Soal : Dimanakah letak kerancuan metode yang digunakan Barat dalam mengkaji al-Qur’an dan apa implikasinya bagi umat islam ?
Jawab : Desakralisasi adalah poin utama yang penting dibahas. Karena semua permasalahan ini bermula dari upaya menghilangkan kesakralan/kesucian al-Qur’an. Wacana ini sebenarnya merupakan tindak lanjut dari pemikiran islam Postmodernisme, dimana mereka sudah tidak lagi mempercayai kebenaran mutlak, namun entah kenapa mereka merasa bahwa postmodernisme adalah sebuah kebenaran yang mutlak dan patut dibenarkan. Islam berangkat dari yang absolut (Wahyu Allah) melalui jalan metafisika yang jelas. Sedangkan postmodernisme berangkat dari peniadaan absolutism dan penolakan seluruh hal yang metafisik (diluar nalar). Pertanyaannya, bagaimana mungkin Barat dapat mengkaji al-Qur’an dengan benar, sementara mereka tidak lagi meyakini keberadaan “kebenaran” itu sendiri.
Artinya, “kebenaran” di alam pikiran Barat pun menuai problematika. Maka bukanlah hal yang mengherankan bila mereka meragukan kebenaran al-Qur’an sebagai wahyu Allah yang suci. Problematika ini mendorong mereka menggunakan metode studi Bible dalam mengkaji al-Qur’an. Padahal Bible dan al-Qur’an tentulah berbeda. Al-Qur’an adalah Kalamullah yang diturunkan kepada Nabi Muhammad dan sampai kepada kita saat ini. Dimanapun, al-Qur’an tetap sama dan tidak terdapat perbedaan selain qira’ah yang masyhur. Sedangkan Bible tidak lain adalah penafsiran Paus/Bulish yang merupakan gabungan dari kitab-kitab terdahulu yang “diinterpretasi” dengan akal sendiri hingga menghasilkan Bible. Maka bukan hal yang mengherankan bila Bible itu sendiri berbeda-beda dan banyak macamnya.
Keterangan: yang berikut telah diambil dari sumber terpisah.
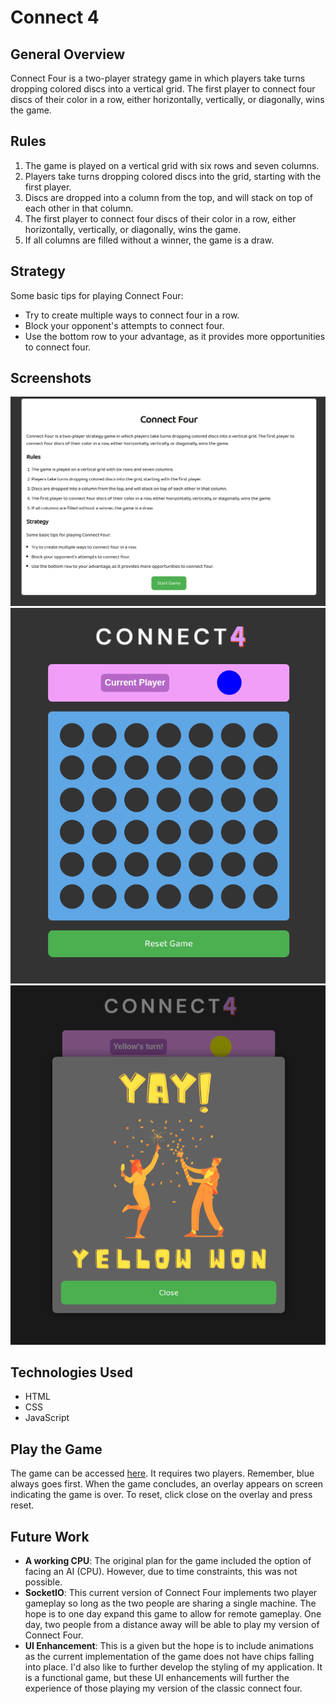 # **Connect 4**

## General Overview

Connect Four is a two-player strategy game in which players take turns dropping colored discs into a vertical grid. The first player to connect four discs of their color in a row, either horizontally, vertically, or diagonally, wins the game.

## Rules

1.  The game is played on a vertical grid with six rows and seven columns.
2.  Players take turns dropping colored discs into the grid, starting with the first player.
3.  Discs are dropped into a column from the top, and will stack on top of each other in that column.
4.  The first player to connect four discs of their color in a row, either horizontally, vertically, or diagonally, wins the game.
5.  If all columns are filled without a winner, the game is a draw.

## Strategy

Some basic tips for playing Connect Four:

- Try to create multiple ways to connect four in a row.
- Block your opponent's attempts to connect four.
- Use the bottom row to your advantage, as it provides more opportunities to connect four.

## Screenshots

![Starting Screen](img/starting-screen.png)
![Main Gameplay](img/main-gameplay.png)
![A Win](img/player-win.png)

## Technologies Used

- HTML
- CSS
- JavaScript

## Play the Game

The game can be accessed [here](https://codewithmarty.github.io/connect-four/). It requires two players. Remember, blue always goes first. When the game concludes, an overlay appears on screen indicating the game is over. To reset, click close on the overlay and press reset.

## Future Work

- **A working CPU**: The original plan for the game included the option of facing an AI (CPU). However, due to time constraints, this was not possible. 
- **SocketIO**: This current version of Connect Four implements two player gameplay so long as the two people are sharing a single machine. The hope is to one day expand this game to allow for remote gameplay. One day, two people from a distance away will be able to play my version of Connect Four.
- **UI Enhancement**: This is a given but the hope is to include animations as the current implementation of the game does not have chips falling into place. I'd also like to further develop the styling of my application. It is a functional game, but these UI enhancements will further the experience of those playing my version of the classic connect four.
Jika Bible tidak lagi Sakral dan memang tidak pernah sakral, maka layakkah metode studi bible yang dikenal dengan hermeneutika diterapkan pada al-Qur’an yang jelas kesakralannya ?.
Petama : Al-Qur’an pada dasarnya bukanlah tulisan (rasm/writing) tetapi merupakan bacaan (qira’ah/recitation) dalam arti ucapan atau sebutan. Demikian juga cara penyampaian dan periwayatannya pun dengan bacaan dan hafalan. Adapun teks yang tertulis hanya berfungsi sebagai penunjang belaka. Meskipun demikian, karena mushaf adalah lambang dari al-Qur’an, maka kesucian, kesakralan dan kemuliaannya sama dengan al-Qur’an dalam makna bacaan itu sendiri. Kesalahan utama dari kaum liberal adalah mendudukkan al-Qur’an sebagai teks. Mereka memandang al-Qur’an diturunkan dalam bentuk teks, sehingga merasa metode Bible adalah metode canggih dan modern dalam mengkaji al-Qur’an.
Kedua : kesalahpahaman orientalis dan sarjana Barat mengenai rasm dan qira’at. Sebagaimana yang telah diketahui bahwa tulisan Arab mengalami perkembangan sepanjang sejarah. Pada kurun awal islam, al-Qur’an ditulis “gundul”, tanpa tanda baca walau sedikitpun. Meskipun demikian, rasm ‘Usmani sama sekali tidak menimbulkan masalah, mengingat para sahabat belajar al-Qur’an langsung kepada Rasulullah. Dan kaum muslimin belajar dari para Sahabat dan seterusnya dengan metode qira’ah, yang diaplikasikan dengan rasm.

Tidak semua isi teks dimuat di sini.